• _Work task_: Throughout the records below, find each line holding "alternate" and copy it.

──────────────────────────────

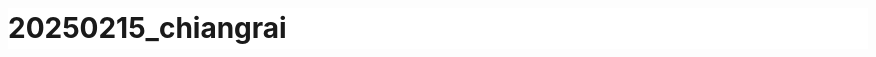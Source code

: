 # 20250215_chiangrai

<html>
<head>

<meta charset="UTF-8">
<meta http-equiv="Content-Type" content="text/html; charset=UTF-8">
<meta http-equiv="X-UA-Compatible" content="IE=EmulateIE10" />
<meta http-equiv="X-UA-Compatible" content="IE=edge">






<style type="text/css">
p {
color: #fffafa;
font-size: 1.5em;
}


.red {color:#ff0000;}
.grey {color:#ffffff; background:#999999;}
.snow {color:#fffafa;}
.yellow {color:#ff0000; background:#ffff00;}
.blue {color:#0000ff;}
.white {color:#ffffff; blinking;}
.waku {border:2px dotted #99cc66;
line-height: 200%;
padding: 10px;}


main {
background-color: rgba(255, 255, 255, 0.5);
}

section {
background-color: rgba(0, 225, 0, 0.3);
}


/* 点滅 */
.blinking{
-webkit-animation:blink 1.5s ease-in-out infinite alternate;
-moz-animation:blink 1.5s ease-in-out infinite alternate;
animation:blink 1.5s ease-in-out infinite alternate;
}
@-webkit-keyframes blink{
0% {opacity:0;}
100% {opacity:1;}
}
@-moz-keyframes blink{
0% {opacity:0;}
100% {opacity:1;}
}
@keyframes blink{
0% {opacity:0;}
100% {opacity:1;}
}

──────────────────────────────

• _Completed task_:
-webkit-animation:blink 1.5s ease-in-out infinite alternate;
-moz-animation:blink 1.5s ease-in-out infinite alternate;
animation:blink 1.5s ease-in-out infinite alternate;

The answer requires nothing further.